**Aim of the exercise**
Starting at the line that contains "for backend API" and ending at the line that contains "- Example with", the lines below are to be given again exactly, with nothing added.

Source texts of formatted documents:

───

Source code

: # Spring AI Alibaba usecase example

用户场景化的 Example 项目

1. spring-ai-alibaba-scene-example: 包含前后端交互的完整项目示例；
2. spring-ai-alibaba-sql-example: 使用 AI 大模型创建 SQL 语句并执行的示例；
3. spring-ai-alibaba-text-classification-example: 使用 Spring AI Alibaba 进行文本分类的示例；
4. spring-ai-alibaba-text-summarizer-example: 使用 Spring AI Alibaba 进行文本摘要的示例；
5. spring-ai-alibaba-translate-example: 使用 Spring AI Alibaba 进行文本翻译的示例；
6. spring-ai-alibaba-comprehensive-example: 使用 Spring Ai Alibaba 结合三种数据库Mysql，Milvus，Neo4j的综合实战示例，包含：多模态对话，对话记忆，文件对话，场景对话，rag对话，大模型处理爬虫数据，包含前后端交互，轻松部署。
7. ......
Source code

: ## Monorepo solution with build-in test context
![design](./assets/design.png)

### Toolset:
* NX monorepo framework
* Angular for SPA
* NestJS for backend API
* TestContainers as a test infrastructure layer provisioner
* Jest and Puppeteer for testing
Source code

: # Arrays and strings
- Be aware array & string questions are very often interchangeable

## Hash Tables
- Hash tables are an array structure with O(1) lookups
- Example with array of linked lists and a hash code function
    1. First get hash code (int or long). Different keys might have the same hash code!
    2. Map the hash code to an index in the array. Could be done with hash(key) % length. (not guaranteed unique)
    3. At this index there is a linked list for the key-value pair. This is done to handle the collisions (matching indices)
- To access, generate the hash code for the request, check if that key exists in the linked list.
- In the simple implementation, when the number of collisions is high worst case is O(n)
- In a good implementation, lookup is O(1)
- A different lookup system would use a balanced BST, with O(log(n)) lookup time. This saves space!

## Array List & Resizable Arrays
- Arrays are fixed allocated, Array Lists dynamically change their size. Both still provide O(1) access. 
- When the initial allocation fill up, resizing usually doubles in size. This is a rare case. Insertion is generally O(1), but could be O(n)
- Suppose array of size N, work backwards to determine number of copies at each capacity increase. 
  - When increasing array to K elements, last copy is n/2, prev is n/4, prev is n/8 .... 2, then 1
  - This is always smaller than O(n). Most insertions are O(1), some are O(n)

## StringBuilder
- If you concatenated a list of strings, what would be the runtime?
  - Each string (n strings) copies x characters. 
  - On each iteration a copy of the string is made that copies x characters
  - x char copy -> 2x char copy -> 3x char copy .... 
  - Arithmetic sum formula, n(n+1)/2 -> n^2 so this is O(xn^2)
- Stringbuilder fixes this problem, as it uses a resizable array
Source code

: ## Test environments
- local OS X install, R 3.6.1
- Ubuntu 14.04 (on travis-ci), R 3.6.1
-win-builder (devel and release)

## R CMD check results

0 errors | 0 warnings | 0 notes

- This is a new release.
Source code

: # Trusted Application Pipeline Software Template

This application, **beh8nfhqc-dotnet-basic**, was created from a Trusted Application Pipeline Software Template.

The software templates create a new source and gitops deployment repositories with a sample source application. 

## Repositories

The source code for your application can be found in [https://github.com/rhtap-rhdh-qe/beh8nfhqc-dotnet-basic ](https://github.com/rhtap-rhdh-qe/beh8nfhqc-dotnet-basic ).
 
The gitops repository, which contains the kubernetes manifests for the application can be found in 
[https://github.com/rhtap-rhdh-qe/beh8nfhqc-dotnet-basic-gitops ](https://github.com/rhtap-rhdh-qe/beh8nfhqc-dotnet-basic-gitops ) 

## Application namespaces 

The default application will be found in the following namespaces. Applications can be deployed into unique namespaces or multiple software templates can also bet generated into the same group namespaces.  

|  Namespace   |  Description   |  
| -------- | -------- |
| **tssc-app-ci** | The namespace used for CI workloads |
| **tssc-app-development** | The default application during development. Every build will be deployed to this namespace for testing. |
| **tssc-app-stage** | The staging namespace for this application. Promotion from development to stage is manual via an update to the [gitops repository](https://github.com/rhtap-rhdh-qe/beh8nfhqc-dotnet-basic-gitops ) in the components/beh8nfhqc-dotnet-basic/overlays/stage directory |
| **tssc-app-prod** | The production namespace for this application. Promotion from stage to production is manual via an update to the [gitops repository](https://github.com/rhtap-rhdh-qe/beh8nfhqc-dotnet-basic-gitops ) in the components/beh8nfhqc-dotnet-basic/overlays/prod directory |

───

**Reply**
* NestJS for backend API
* TestContainers as a test infrastructure layer provisioner
* Jest and Puppeteer for testing
Source code

: # Arrays and strings
- Be aware array & string questions are very often interchangeable

## Hash Tables
- Hash tables are an array structure with O(1) lookups
- Example with array of linked lists and a hash code function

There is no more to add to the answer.